What is needed
Pick out the lines below that include the string "random".

┌──

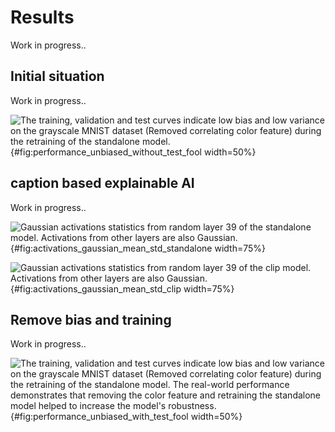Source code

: # Results
Work in progress..

## Initial situation
Work in progress..

![The training, validation and test curves indicate low bias and low variance on the grayscale MNIST dataset (Removed correlating color feature) during the retraining of the standalone model.](source/figures/performance_unbiased_without_test_fool.png "Training, validation and test curves on the grayscale MNIST dataset."){#fig:performance_unbiased_without_test_fool width=50%}

## caption based explainable AI
Work in progress..

![Gaussian activations statistics from random layer 39 of the standalone model. Activations from other layers are also Gaussian.](source/figures/activations_gaussian_mean_std_standalone.png "Gaussian activations statistics from random layer 39 of the standalone model."){#fig:activations_gaussian_mean_std_standalone width=75%}

![Gaussian activations statistics from random layer 39 of the clip model. Activations from other layers are also Gaussian.](source/figures/activations_gaussian_mean_std_clip.png "Gaussian activations statistics from random layer 39 of the clip model."){#fig:activations_gaussian_mean_std_clip width=75%}

## Remove bias and training
Work in progress..

![The training, validation and test curves indicate low bias and low variance on the grayscale MNIST dataset (Removed correlating color feature) during the retraining of the standalone model. The real-world performance demonstrates that removing the color feature and retraining the standalone model helped to increase the model's robustness.](source/figures/performance_unbiased_with_test_fool.png "Training, validation, test and real-world curves on the grayscale MNIST dataset."){#fig:performance_unbiased_with_test_fool width=50%}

└──

Exercise result
![Gaussian activations statistics from random layer 39 of the standalone model. Activations from other layers are also Gaussian.](source/figures/activations_gaussian_mean_std_standalone.png "Gaussian activations statistics from random layer 39 of the standalone model."){#fig:activations_gaussian_mean_std_standalone width=75%}
![Gaussian activations statistics from random layer 39 of the clip model. Activations from other layers are also Gaussian.](source/figures/activations_gaussian_mean_std_clip.png "Gaussian activations statistics from random layer 39 of the clip model."){#fig:activations_gaussian_mean_std_clip width=75%}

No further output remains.